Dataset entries
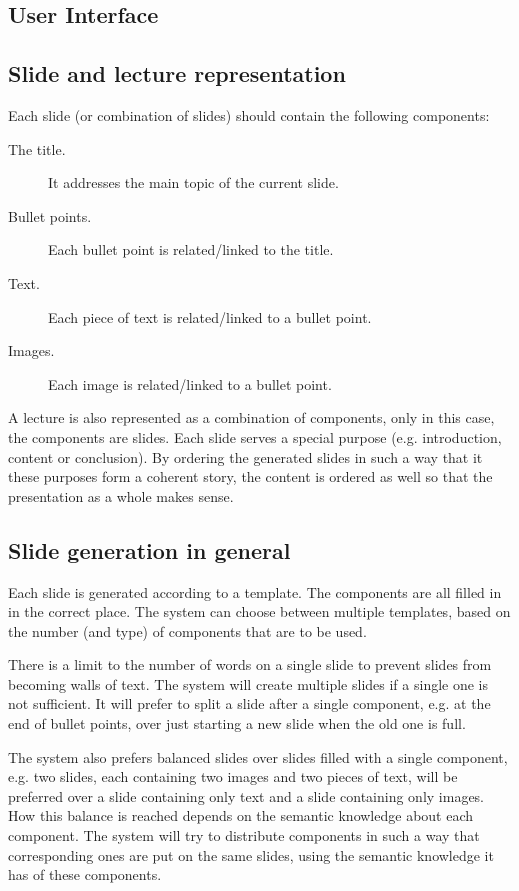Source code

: \documentclass[11pt]{article}
\begin{document}
\subsection{User Interface}

\subsection{Slide and lecture representation}
Each slide (or combination of slides) should contain the following components:
\begin{description}
\item[The title.] It addresses the main topic of the current slide.
\item[Bullet points.] Each bullet point is related/linked to the title. 
\item[Text.] Each piece of text is related/linked to a bullet point.
\item[Images.] Each image is related/linked to a bullet point.
\end{description}
A lecture is also represented as a combination of components, only in this case, the components are slides. Each slide serves a special purpose (e.g. introduction, content or conclusion).  By ordering the generated slides in such a way that it these purposes form a coherent story, the content is ordered as well so that the presentation as a whole makes sense. 

\subsection{Slide generation in general}
Each slide is generated according to a template. The components are all filled in in the correct place. The system can choose between multiple templates, based on the number (and type) of components that are to be used. 

There is a limit to the number of words on a single slide to prevent slides from becoming walls of text. The system will create multiple slides if a single one is not sufficient. It will prefer to split a slide after a single component, e.g. at the end of bullet points, over just starting a new slide when the old one is full. 

The system also prefers balanced slides over slides filled with a single component, e.g. two slides, each containing two images and two pieces of text, will be preferred over a slide containing only text and a slide containing only images. How this balance is reached depends on the semantic knowledge about each component. The system will try to distribute components in such a way that corresponding ones are put on the same slides, using the semantic knowledge it has of these components. 
\end{document}
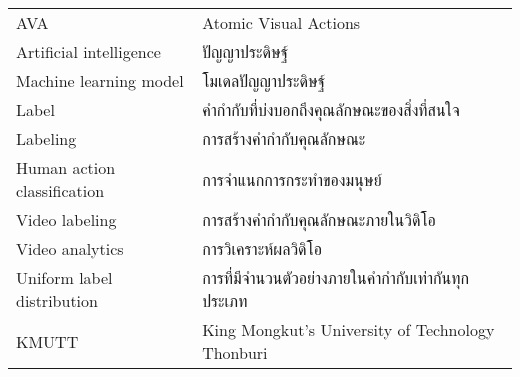 \begin{abbreviations}
    \noindent
    \begin{tabular*}{\textwidth}{@{}p{}p{}@{}}
        {AVA} & {Atomic Visual Actions} \\
        {Artificial intelligence} & {ปัญญาประดิษฐ์} \\
        {Machine learning model} & {โมเดลปัญญาประดิษฐ์} \\
        {Label} & {คำกำกับที่บ่งบอกถึงคุณลักษณะของสิ่งที่สนใจ} \\
        {Labeling} & {การสร้างคำกำกับคุณลักษณะ} \\
        {Human action classification} & {การจำแนกการกระทำของมนุษย์} \\
        {Video labeling} & {การสร้างคำกำกับคุณลักษณะภายในวิดิโอ} \\
        {Video analytics} & {การวิเคราะห์ผลวิดิโอ} \\
        {Uniform label distribution} & {การที่มีจำนวนตัวอย่างภายในคำกำกับเท่ากันทุกประเภท} \\
        {KMUTT} & {King Mongkut's University of Technology Thonburi} \\
    \end{tabular*}
\end{abbreviations}
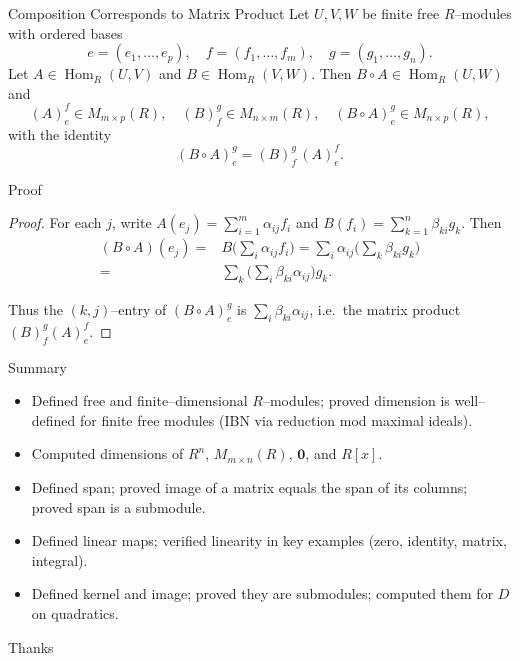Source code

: \begin{frame}{Composition Corresponds to Matrix Product}
Let $U,V,W$ be finite free $R$–modules with ordered bases
\[
e=(e_1,\dots,e_p),\quad f=(f_1,\dots,f_m),\quad g=(g_1,\dots,g_n).
\]
Let $A\in\operatorname{Hom}_R(U,V)$ and $B\in\operatorname{Hom}_R(V,W)$. Then $B\circ A\in\operatorname{Hom}_R(U,W)$ and
\[
(A)_e^f\in M_{m\times p}(R),\quad (B)_f^g\in M_{n\times m}(R),\quad (B\circ A)_e^g\in M_{n\times p}(R),
\]
with the identity
\[
(B\circ A)_e^g=(B)_f^g\,(A)_e^f.
\]
\begin{center}
\end{center}

\end{frame}

\begin{frame}{Proof}
    \begin{proof}
For each $j$, write $A(e_j)=\sum_{i=1}^m \alpha_{ij} f_i$ and $B(f_i)=\sum_{k=1}^n \beta_{ki} g_k$.
Then
\begin{align*}
    (B\circ A)(e_j)=&B\Big(\sum_i \alpha_{ij} f_i\Big)=\sum_i \alpha_{ij} \Big(\sum_k \beta_{ki} g_k\Big)\\
=&\sum_k \Big(\sum_i \beta_{ki}\alpha_{ij}\Big) g_k.
\end{align*}

Thus the $(k,j)$–entry of $(B\circ A)_e^g$ is $\sum_i \beta_{ki}\alpha_{ij}$, i.e.\ the matrix product $(B)_f^g (A)_e^f$.
\end{proof}
\end{frame}

\begin{frame}{Summary}
\begin{itemize}
  \item Defined free and finite–dimensional $R$–modules; proved dimension is well–defined for finite free modules (IBN via reduction mod maximal ideals).
  \item Computed dimensions of $R^n$, $M_{m\times n}(R)$, $\mathbf{0}$, and $R[x]$.
  \item Defined span; proved image of a matrix equals the span of its columns; proved span is a submodule.
  \item Defined linear maps; verified linearity in key examples (zero, identity, matrix, integral).
  \item Defined kernel and image; proved they are submodules; computed them for $D$ on quadratics.
\end{itemize}
\end{frame}

\begin{frame}{Thanks}
  \cmcendframe
\end{frame}


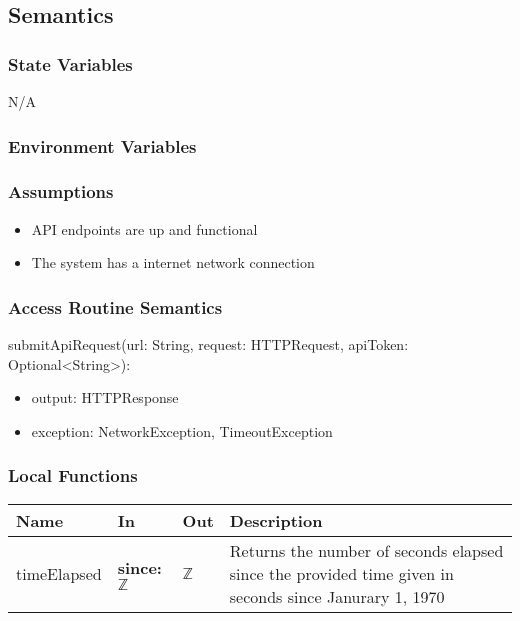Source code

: \documentclass[12pt, titlepage]{article}
\begin{document}
{  \subsection{Semantics}

  \subsubsection{State Variables}
  N/A

  \subsubsection{Environment Variables}

  \subsubsection{Assumptions}
  \begin{itemize}
    \item API endpoints are up and functional
    \item The system has a internet network connection
  \end{itemize}
  \subsubsection{Access Routine Semantics}

  \noindent submitApiRequest(url: String, request: HTTPRequest, apiToken:
  Optional\textless String\textgreater):
  \begin{itemize}
    \item output: HTTPResponse
    \item exception: NetworkException, TimeoutException
  \end{itemize}

  \subsubsection{Local Functions}

  \begin{center}
    \begin{tabular}{>{\raggedright}p{3cm} >{\raggedright}p{5cm}
      >{\raggedright}p{4cm} p{4cm}}
      \hline
      \textbf{Name} & \textbf{In} & \textbf{Out} & \textbf{Description} \\
      \hline
      timeElapsed & \textbf{since:} $\mathbb{Z}$ & $\mathbb{Z}$ & Returns the
      number of seconds elapsed since the provided time given in seconds since
      Janurary 1, 1970 \\
      \hline
    \end{tabular}
  \end{center}

}
\end{document}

* _Exercise prompt_
The required result is an exact repetition of the lines from the one containing "number of seconds" through the last line of the data.

* _Answer box_
      number of seconds elapsed since the provided time given in seconds since
      Janurary 1, 1970 \\
      \hline
    \end{tabular}
  \end{center}

}
\end{document}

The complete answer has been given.